- fxtart
À l'ombre d'un rôle : Chap 5 - Les pistes
De retour chez moi, je ne peux que rester sceptique par ce qui vient de me tomber dessus. Comment j’aurai pu le prévoir ? Rien. Il y a des moments où on se dit que le destin joue avec nos nerfs, en mode sadique. Quelle torture pour moi de me replonger dans le passé. Mais, ai-je vraiment le choix ? Ayant accepté l’affaire, c’est trop tard pour faire marche arrière. Je vois donc jouer les « retours vers le futur » bien malgré moi !

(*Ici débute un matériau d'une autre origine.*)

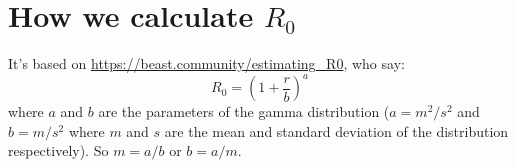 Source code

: \documentclass{article}
\begin{document}
\section*{How we calculate $R_0$}

It's based on \url{https://beast.community/estimating_R0}, who say:
$$ R_{0}=\left(1+\frac{r}{b}\right)^{a} $$
where $a$ and $b$ are the parameters of the gamma distribution ($ a =
m^{2}/s^{2} $ and $ b = m/s^{2} $ where $ m $ and $ s $ are the mean
and standard deviation of the distribution respectively).
So $m = a/b$ or $b= a/m$.
\end{document}
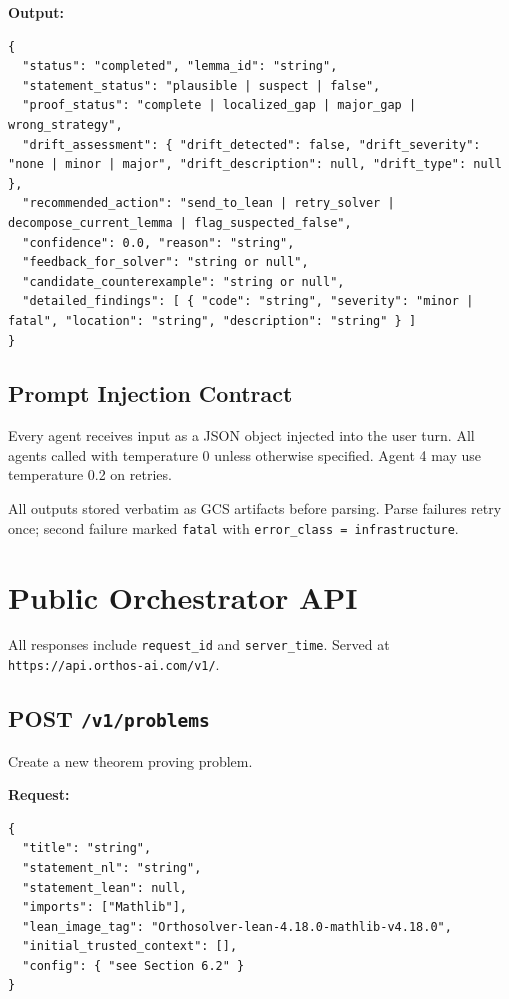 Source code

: \documentclass[11pt,a4paper]{article}
\begin{document}
\textbf{Output:}
\begin{lstlisting}
{
  "status": "completed", "lemma_id": "string",
  "statement_status": "plausible | suspect | false",
  "proof_status": "complete | localized_gap | major_gap | wrong_strategy",
  "drift_assessment": { "drift_detected": false, "drift_severity": "none | minor | major", "drift_description": null, "drift_type": null },
  "recommended_action": "send_to_lean | retry_solver | decompose_current_lemma | flag_suspected_false",
  "confidence": 0.0, "reason": "string",
  "feedback_for_solver": "string or null",
  "candidate_counterexample": "string or null",
  "detailed_findings": [ { "code": "string", "severity": "minor | fatal", "location": "string", "description": "string" } ]
}
\end{lstlisting}

\subsection{Prompt Injection Contract}

Every agent receives input as a JSON object injected into the user turn. All agents called with temperature 0 unless otherwise specified. Agent 4 may use temperature 0.2 on retries.

All outputs stored verbatim as GCS artifacts before parsing. Parse failures retry once; second failure marked \texttt{fatal} with \texttt{error\_class = infrastructure}.

\section{Public Orchestrator API}

All responses include \texttt{request\_id} and \texttt{server\_time}. Served at \texttt{https://api.orthos-ai.com/v1/}.

\subsection{POST \texttt{/v1/problems}}
Create a new theorem proving problem.

\textbf{Request:}
\begin{lstlisting}
{
  "title": "string",
  "statement_nl": "string",
  "statement_lean": null,
  "imports": ["Mathlib"],
  "lean_image_tag": "Orthosolver-lean-4.18.0-mathlib-v4.18.0",
  "initial_trusted_context": [],
  "config": { "see Section 6.2" }
}
\end{lstlisting}
\end{document}
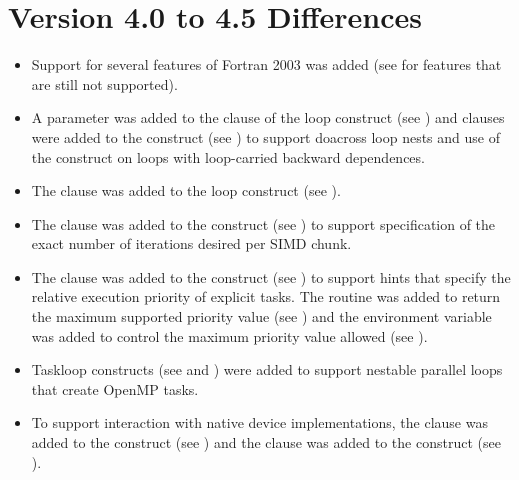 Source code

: \section{Version 4.0 to 4.5 Differences}
\label{sec:Version 4.0 to 4.5 Differences}
\begin{itemize}
\item Support for several features of Fortran 2003 was added (see 
       for features that are still 
      not supported).

\item A parameter was added to the  clause of the loop construct 
      (see ) and clauses were added to the 
       construct (see ) to 
      support doacross loop nests and use of the  construct on 
      loops with loop-carried backward dependences. 

\item The  clause was added to the loop construct 
      (see ).

\item The  clause was added to the  construct
      (see ) to support specification of 
      the exact number of iterations desired per SIMD chunk. 

\item The  clause was added to the  construct
      (see ) to support hints that specify
      the relative execution priority of explicit tasks. The 
       routine was added to return
      the maximum supported priority value (see 
      ) and the 
       environment variable was added to
      control the maximum priority value allowed (see 
      ).

\item Taskloop constructs (see  and 
      ) were added to support 
      nestable parallel loops that create OpenMP tasks. 

\item To support interaction with native device implementations, the 
       clause was added to the 
      construct (see ) and the 
       clause was added to the  construct
      (see ).


\end{itemize}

D'ailleurs, la B.O. du film qui se diffuse sur ma chaîne hifi m’offre le privilège de me dire que j’ai raison, alors que je n’avais fait qu’appuyer sur play… Comme quoi le hasard n’est parfois qu’un jeu de miroir sur l’instant.
Mais quelle piste suivre ?
J’en vois quatre.
Le premier est le toubib qui a signé sa nouvelle identité chirurgicale. Mais, il avait été payé et avait signé un contrat de confidentialité… Ou était-ce alors un membre de son entourage ? Quelqu’un qui l’assistait lors des opérations multiples et lourdes, nécessaires au changement définitif ?
Le second est le cabinet d’avocat qui avait scellé dans le marbre son identité passée, et sa mort officielle.
Le troisième est un autre cabinet, qui a créé de toute pièce sa nouvelle vie, pour que le faux devienne réalité.
Le dernier candidat est plus… problématique, bien qu’idéal au premier abord ; un membre de la famille, théâtral ou sanguin.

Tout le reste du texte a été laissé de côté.